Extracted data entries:
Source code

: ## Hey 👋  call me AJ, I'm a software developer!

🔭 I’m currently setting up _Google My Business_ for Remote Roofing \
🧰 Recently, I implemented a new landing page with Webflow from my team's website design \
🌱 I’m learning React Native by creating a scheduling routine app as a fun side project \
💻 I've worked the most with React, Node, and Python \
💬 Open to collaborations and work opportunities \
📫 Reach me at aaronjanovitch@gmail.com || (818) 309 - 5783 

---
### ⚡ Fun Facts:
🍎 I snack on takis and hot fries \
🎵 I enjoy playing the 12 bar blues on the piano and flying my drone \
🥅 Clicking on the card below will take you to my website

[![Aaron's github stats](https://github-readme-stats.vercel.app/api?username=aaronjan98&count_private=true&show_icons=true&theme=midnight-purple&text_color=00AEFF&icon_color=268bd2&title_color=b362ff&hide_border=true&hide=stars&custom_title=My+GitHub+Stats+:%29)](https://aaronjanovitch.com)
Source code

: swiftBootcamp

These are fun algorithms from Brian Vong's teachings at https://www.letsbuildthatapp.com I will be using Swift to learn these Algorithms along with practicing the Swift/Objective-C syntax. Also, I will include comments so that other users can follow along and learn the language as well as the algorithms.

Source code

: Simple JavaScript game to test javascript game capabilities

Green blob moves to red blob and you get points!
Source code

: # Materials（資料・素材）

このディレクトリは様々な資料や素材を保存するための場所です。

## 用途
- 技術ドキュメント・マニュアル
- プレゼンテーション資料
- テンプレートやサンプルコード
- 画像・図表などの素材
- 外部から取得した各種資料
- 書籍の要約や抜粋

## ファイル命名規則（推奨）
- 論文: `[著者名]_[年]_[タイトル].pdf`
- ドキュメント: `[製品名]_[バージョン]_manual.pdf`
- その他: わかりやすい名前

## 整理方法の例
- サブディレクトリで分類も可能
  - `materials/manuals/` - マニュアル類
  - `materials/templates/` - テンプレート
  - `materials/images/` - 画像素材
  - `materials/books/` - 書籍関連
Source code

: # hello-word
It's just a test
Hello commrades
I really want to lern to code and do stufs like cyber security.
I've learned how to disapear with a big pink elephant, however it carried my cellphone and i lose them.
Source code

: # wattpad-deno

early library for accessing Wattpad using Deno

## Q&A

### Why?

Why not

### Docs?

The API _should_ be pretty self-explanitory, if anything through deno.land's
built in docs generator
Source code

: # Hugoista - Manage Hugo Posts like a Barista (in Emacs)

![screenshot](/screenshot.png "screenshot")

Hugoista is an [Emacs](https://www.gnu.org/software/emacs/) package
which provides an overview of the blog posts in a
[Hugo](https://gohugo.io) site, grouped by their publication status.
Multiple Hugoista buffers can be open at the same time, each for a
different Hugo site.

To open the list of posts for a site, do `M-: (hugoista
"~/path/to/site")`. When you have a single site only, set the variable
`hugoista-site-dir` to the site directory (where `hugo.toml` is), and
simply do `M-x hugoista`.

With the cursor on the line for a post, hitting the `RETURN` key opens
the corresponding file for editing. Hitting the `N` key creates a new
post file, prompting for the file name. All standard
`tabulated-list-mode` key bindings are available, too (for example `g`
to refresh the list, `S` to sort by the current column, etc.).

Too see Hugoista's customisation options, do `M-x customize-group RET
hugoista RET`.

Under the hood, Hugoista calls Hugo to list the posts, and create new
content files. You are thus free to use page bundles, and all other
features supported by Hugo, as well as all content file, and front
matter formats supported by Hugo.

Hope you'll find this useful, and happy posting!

WHAT IS REQUIRED. Using the data above, count every line that contains the word "like", then give the count and nothing more.

SOLUTION FOR THIS TASK. 2